"It feels real good," senior receiver Quintin Hancock said when asked about trouncing UT's defense for a change. "The offense just came out today ready to play."
Indeed. Quarterbacks Jonathan Crompton (10 of 13 for 164 yards) and Nick Stephens (8 of 12 for 93 yards) carved up the defenses with surgical precision, directing three touchdown drives each. Still, sophomore tailback Tauren Poole stole the show, rushing eight times for 141 yards with TD bursts of 70 and 44 yards.
Although the attack unit showed a few flashes in spring scrimmages, no one could've envisioned the explosion that would unfold on Saturday. Junior defensive end Chris Walker said the offense has come a long way over the summer and deserves tons of credit.
"This offense is going to give a lot of people a lot of problems because of the motions and the shifts and the zone protections that they do," he said. "It's going to give a lot of people problems, especially when you've got a back like Montario (Hardesty) back there who can make any cut in the game."
Hardesty rushed just five times for 14 yards on this day, however, as the coaches chose to evaluate the younger backs. In addition to Poole's 141-yard effort, freshmen Bryce Brown (10 for 37) and David Oku (9 for 38) had their moments. Oku had a 40-yard TD burst nullified by a holding penalty.
The offensive tone was set early. Crompton marched the No. 1 offense 70 yards in five plays on the scrimmage's opening possession.
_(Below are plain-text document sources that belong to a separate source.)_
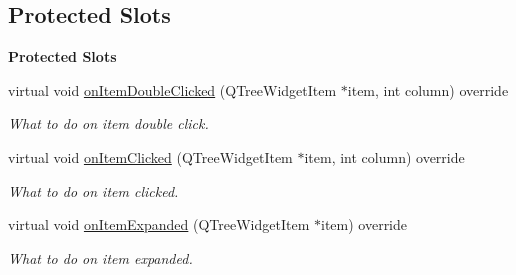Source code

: \subsection*{Protected Slots}
\begin{Indent}\textbf{ Protected Slots}\par
\begin{DoxyCompactItemize}
\item 
\mbox{\label{classrev_1_1_view_1_1_scene_tree_widget_ae245301cca5b54639fb5849eee42c932}} 
virtual void \mbox{\hyperlink{classrev_1_1_view_1_1_scene_tree_widget_ae245301cca5b54639fb5849eee42c932}{on\+Item\+Double\+Clicked}} (Q\+Tree\+Widget\+Item $\ast$item, int column) override
\begin{DoxyCompactList}\small\item\em What to do on item double click. \end{DoxyCompactList}\item 
\mbox{\label{classrev_1_1_view_1_1_scene_tree_widget_a619be87616400d58992b943015d56486}} 
virtual void \mbox{\hyperlink{classrev_1_1_view_1_1_scene_tree_widget_a619be87616400d58992b943015d56486}{on\+Item\+Clicked}} (Q\+Tree\+Widget\+Item $\ast$item, int column) override
\begin{DoxyCompactList}\small\item\em What to do on item clicked. \end{DoxyCompactList}\item 
\mbox{\label{classrev_1_1_view_1_1_scene_tree_widget_aa8535dd4a9dc759961862717c3899b29}} 
virtual void \mbox{\hyperlink{classrev_1_1_view_1_1_scene_tree_widget_aa8535dd4a9dc759961862717c3899b29}{on\+Item\+Expanded}} (Q\+Tree\+Widget\+Item $\ast$item) override
\begin{DoxyCompactList}\small\item\em What to do on item expanded. \end{DoxyCompactList}\end{DoxyCompactItemize}
\end{Indent}

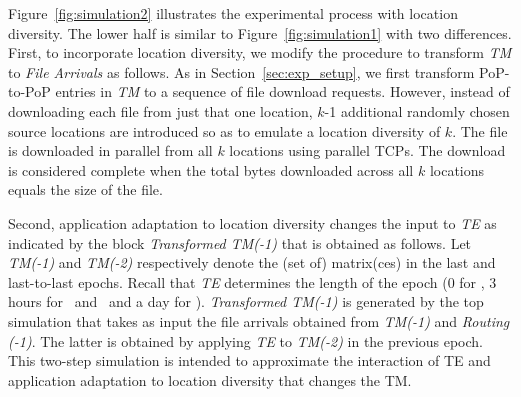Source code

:  

Figure~\ref{fig:simulation2} illustrates the experimental process with location diversity. The lower half  is similar to Figure~\ref{fig:simulation1} with two differences. First, to incorporate location diversity, we modify the procedure to transform {\em TM} to {\em File Arrivals} as follows. As in Section~\ref{sec:exp_setup}, we first transform PoP-to-PoP entries in {\em TM} to a sequence of file download requests. However, instead of downloading each file from just that one location, $k$-1  additional randomly chosen source locations are introduced so as to emulate a location diversity of $k$.  The file is downloaded in parallel from all $k$ locations using parallel TCPs. The download is considered complete when the total bytes downloaded across all $k$ locations equals the size of the file.



Second, application adaptation to location diversity changes the input to {\em TE} as indicated by the block \textsl{Transformed TM(-1)} that is  obtained as follows. Let \textsl{TM(-1)} and \textsl{TM(-2)} respectively denote the (set of) matrix(ces) in the last and last-to-last epochs. Recall that {\em TE} determines the length of the epoch (0 for \opt, 3 hours for \optwt\ and \mplsavg\, and a day for \cope). \textsl{Transformed TM(-1)} is generated by the top simulation that takes as input the file arrivals obtained from \textsl{TM(-1)} and {\em Routing (-1)}. The latter is obtained by applying {\em TE} to \textsl{TM(-2)} in the previous epoch. This two-step simulation is intended to approximate the interaction of TE and application adaptation to location diversity that changes the TM. 

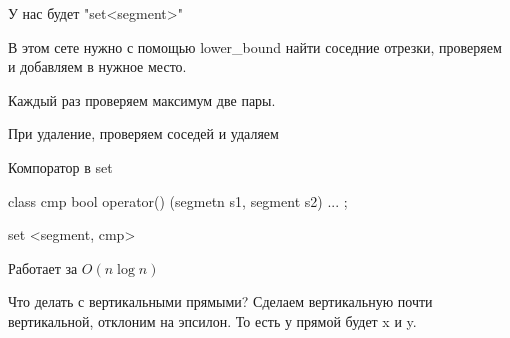 У нас будет \cpp"set<segment>"

В этом сете нужно с помощью lower\_bound найти соседние отрезки, проверяем и добавляем в нужное место.

Каждый раз проверяем максимум две пары.

При удаление, проверяем соседей и удаляем 

Компоратор в set

\begin{cppcode}

class cmp{ 
    bool operator() (segmetn s1, segment s2) {
        ...
    }
};

set <segment, cmp>
\end{cppcode}

Работает за $O(n \log n)$

Что делать с вертикальными прямыми? Сделаем вертикальную почти вертикальной, отклоним на эпсилон. То есть у прямой будет x и y.
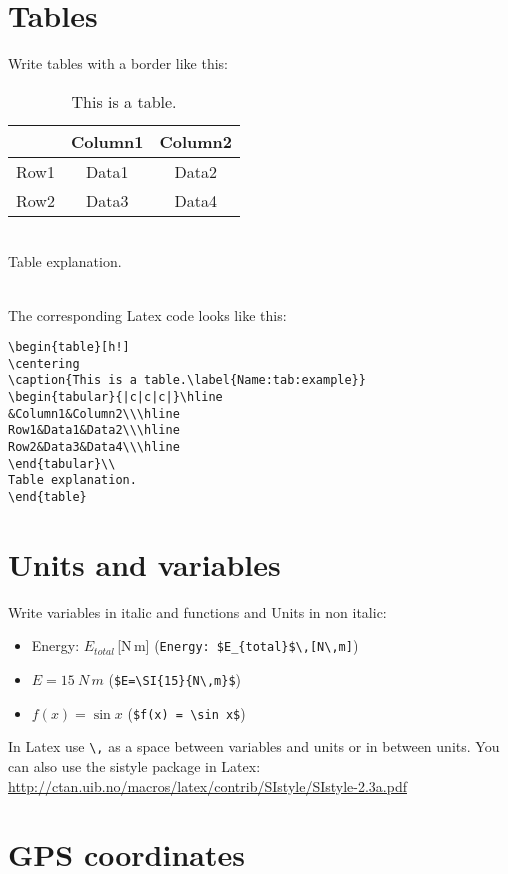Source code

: \documentclass[12pt,a4paper,notitlepage]{scrreprt}
\begin{document}
\section*{Tables}
Write tables with a border like this:
\begin{table}[h!]
\centering
\caption{This is a table.\label{Name:tab:example}}
\begin{tabular}{|c||c|c|}\hline
&Column1&Column2\\\hline\hline
Row1&Data1&Data2\\\hline
Row2&Data3&Data4\\\hline
\end{tabular}\\
Table explanation.
\end{table}\\
The corresponding Latex code looks like this:
\begin{verbatim}
\begin{table}[h!]
\centering
\caption{This is a table.\label{Name:tab:example}}
\begin{tabular}{|c|c|c|}\hline
&Column1&Column2\\\hline
Row1&Data1&Data2\\\hline
Row2&Data3&Data4\\\hline
\end{tabular}\\
Table explanation.
\end{table}
\end{verbatim}

\section*{Units and variables}
Write variables in italic and functions and Units in non italic:
\begin{itemize}
\item Energy: $E_{total}$\,[N\,m] (\verb#Energy: $E_{total}$\,[N\,m]#)
\item $E=\SI{15}{N\,m}$ (\verb#$E=\SI{15}{N\,m}$#)
\item $f(x) = \sin x$ (\verb#$f(x) = \sin x$#)
\end{itemize}
In Latex use \texttt{\textbackslash,} as a space between variables and units or in between units. You can also use the sistyle package in Latex: \url{http://ctan.uib.no/macros/latex/contrib/SIstyle/SIstyle-2.3a.pdf}


\section*{GPS coordinates}
\end{document}
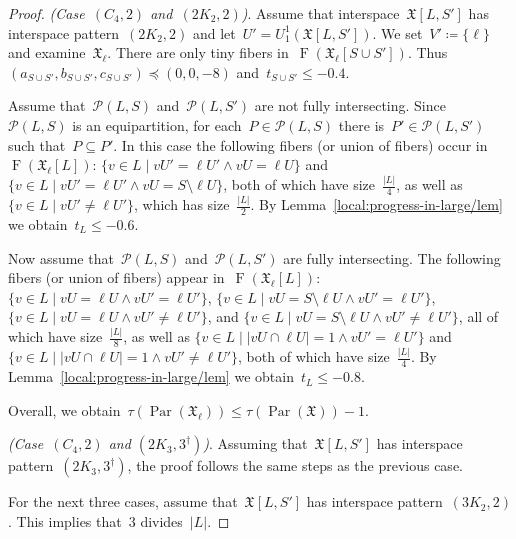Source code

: \documentclass[english,a4paper]{article}
\theoremstyle{plain}
\theoremstyle{definition}
\newcommand{\abs}[1]{| #1 |}
\DeclareMathOperator{\Fibers}{F}
\newcommand{\coherentConfig}{\ensuremath{\mathfrak{X}}}
\newcommand{\fibers}[1]{\ensuremath{\Fibers \left( #1 \right)}}
\newcommand{\interspace}[2]{\ensuremath{\coherentConfig[#1,#2]}}
\newcommand{\equivalenceClasses}[1]{\ensuremath{\mathcal{P}(#1)}}
\DeclareMathOperator{\parameters}{Par}
\newcommand{\ipfourMatching}{\ensuremath{(\disjointCliques{2}{2},2)}}
\newcommand{\ipfourCycle}   {\ensuremath{(\cycle{4},2)}}
\newcommand{\ipsixMatching}             {\ensuremath{(\disjointCliques{3}{2},2)}}
\newcommand{\ipsixTriangle}               {\ensuremath{(\disjointCliques{2}{3},3^\dag)}}
\newcommand{\clique}[1]{\ensuremath{K_{#1}}}
\newcommand{\cycle}[1]{\ensuremath{C_{#1}}}
\newcommand{\disjointCliques}[2]{\ensuremath{#1 \clique{#2}}}
\begin{document}
\begin{proof}
    \textit{(Case~$\ipfourCycle$ and~$\ipfourMatching$)}.
    Assume that interspace~$\interspace{L}{S'}$ has interspace pattern~$\ipfourMatching$ and let~$U' = U^1_1(\interspace{L}{S'})$.
    We set~$V' \coloneqq \{\ell\}$ and examine~$\coherentConfig_\ell$.
    There are only tiny fibers in~$\fibers{\coherentConfig_\ell[S \cup S']}$.
    Thus~$(a_{S \cup S'},b_{S \cup S'}, c_{S \cup S'}) \preceq (0,0,-8)$ and~$t_{S \cup S'} \leq - 0.4$.

    Assume that~$\equivalenceClasses{L,S}$ and~$\equivalenceClasses{L, S'}$ are not fully intersecting.
    Since~$\equivalenceClasses{L,S}$ is an equipartition, for each~$P \in \equivalenceClasses{L,S}$ there is~$P' \in \equivalenceClasses{L,S'}$ such that~$P \subseteq P'$.
    In this case the following fibers (or union of fibers) occur in~$\fibers{\coherentConfig_\ell[L]}$:
    $\{ v \in L \mid v U' =    \ell  U'\wedge v U =             \ell U \}$ and
    $\{ v \in L \mid v U' =    \ell  U'\wedge v U = S \setminus \ell U \}$, both of which have size~$\frac{\abs{L}}{4}$, as well as
    $\{ v \in L \mid v U' \neq \ell  U' \}$, which has size~$\frac{\abs{L}}{2}$.
    By Lemma~\ref{local:progress-in-large/lem} we obtain~$t_L \leq -0.6$.

    Now assume that~$\equivalenceClasses{L,S}$ and~$\equivalenceClasses{L, S'}$ are fully intersecting.
    The following fibers (or union of fibers) appear in~$\fibers{\coherentConfig_\ell[L]}$:
    $\{ v \in L \mid vU =               \ell U\wedge  vU' =    \ell U' \}$,
    $\{ v \in L \mid vU = S \setminus   \ell U\wedge  vU' =    \ell U' \}$,
    $\{ v \in L \mid vU =               \ell U\wedge  vU' \neq \ell U' \}$, and
    $\{ v \in L \mid vU = S \setminus   \ell U\wedge  vU' \neq \ell U' \}$, all of which have size~$\frac{\abs{L}}{8}$, as well as
    $\{ v \in L \mid \abs{vU \cap \ell U} = 1 \wedge  vU' =    \ell U' \}$ and
    $\{ v \in L \mid \abs{vU \cap \ell U} = 1 \wedge  vU' \neq \ell U' \}$, both of which have size~$\frac{\abs{L}}{4}$.
    By Lemma~\ref{local:progress-in-large/lem} we obtain~$t_L \leq -0.8$.

    Overall, we obtain~$\tau(\parameters(\coherentConfig_\ell)) \leq \tau(\parameters(\coherentConfig))- 1$.


    \textit{(Case~$\ipfourCycle$ and $\ipsixTriangle$)}.
    Assuming that~$\interspace{L}{S'}$ has interspace pattern~$\ipsixTriangle$, the proof follows the same steps as the previous case.


    For the next three cases, assume that~$\interspace{L}{S'}$ has interspace pattern~$\ipsixMatching$.
    This implies that~$3$ divides~$|L|$.



\end{proof}
\end{document}
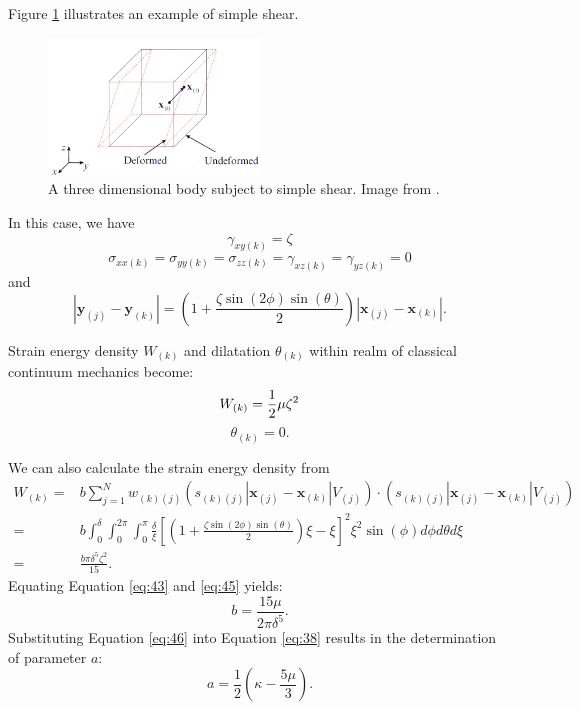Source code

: \documentclass[11pt,fullpage]{article}
\newcommand{\mb}[1]{\mathbf{#1}}
\newcommand{\blue}[1]{#1}
\begin{document}

Figure \blue{\ref{fig:3}} illustrates an example of simple shear.
\begin{figure}[h]
\center
\includegraphics[width=0.5\textwidth]{fig3.png}
\caption{A three dimensional body subject to simple shear. Image from \blue{\cite{madenci2014peridynamic}}.
\label{fig:3}
}
\end{figure}

In this case, we have
\begin{equation}
\gamma_{xy(k)} = \zeta
\label{eq:40}
\end{equation}
\begin{equation}
\sigma_{xx(k)} = \sigma_{yy(k)} = \sigma_{zz(k)} = \gamma_{xz(k)} =\gamma_{yz(k)} = 0
\label{eq:41}
\end{equation}
and
\begin{equation}
|\mb{y}_{(j)} - \mb{y}_{(k)}| = (1+\frac{\zeta\sin(2\phi)\sin(\theta)}{2})|\mb{x}_{(j)} - \mb{x}_{(k)}|.
\label{eq:42}
\end{equation}

Strain energy density $W_{(k)}$ and dilatation $\theta_{(k)}$ within realm of classical continuum mechanics become:
\begin{equation}
W_{(k)} = \frac{1}{2}\mu\zeta^2\\
\label{eq:43}
\end{equation}
\begin{equation}
\theta_{(k)} = 0.
\label{eq:44}
\end{equation}

We can also calculate the strain energy density from
\begin{equation}
\begin{aligned}
W_{(k)} =& b\sum_{j=1}^{N}w_{(k)(j)}(s_{(k)(j)}|\mb{x}_{(j)}-\mb{x}_{(k)}|V_{(j)})\cdot(s_{(k)(j)}|\mb{x}_{(j)}-\mb{x}_{(k)}|V_{(j)})\\
        =& b\int_0^\delta\int_0^{2\pi}\int_0^{\pi}\frac{\delta}{\xi}\left[(1+\frac{\zeta\sin(2\phi)\sin(\theta)}{2})\xi-\xi\right]^2\xi^2\sin(\phi)d\phi d\theta d\xi\\
        =& \frac{b\pi\delta^5\zeta^2}{15}.
\end{aligned}
\label{eq:45}
\end{equation}
Equating Equation \blue{\ref{eq:43}} and \blue{\ref{eq:45}} yields:
\begin{equation}
b = \frac{15\mu}{2\pi\delta^5}.
\label{eq:46}
\end{equation}
Substituting Equation \blue{\ref{eq:46}} into Equation \blue{\ref{eq:38}} results in the determination of parameter $a$:
\begin{equation}
a = \frac{1}{2}(\kappa - \frac{5\mu}{3}).
\label{eq:47}
\end{equation}
\end{document}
The big plays were a 15-yard run by Hardesty, plus passes of 14 yards to Gerald Jones, 21 yards to tight end Luke Stocker and 20 yards to Poole for the TD.
"When you score on the first drive, that always helps the offense," Hancock said. "We just tried to keep that going during the scrimmage."
Stephens promptly marched the No. 2 offense 69 yards in 13 plays only to have the drive stall at the 1-foot line when linebacker Shane Reveiz stopped Oku on fourth-and-goal from the 1. The big plays on the drive were runs of 10 and 11 yards by Oku, a 10-yard run by Brown and a 16-yard completion to Brandon Warren due to a busted coverage.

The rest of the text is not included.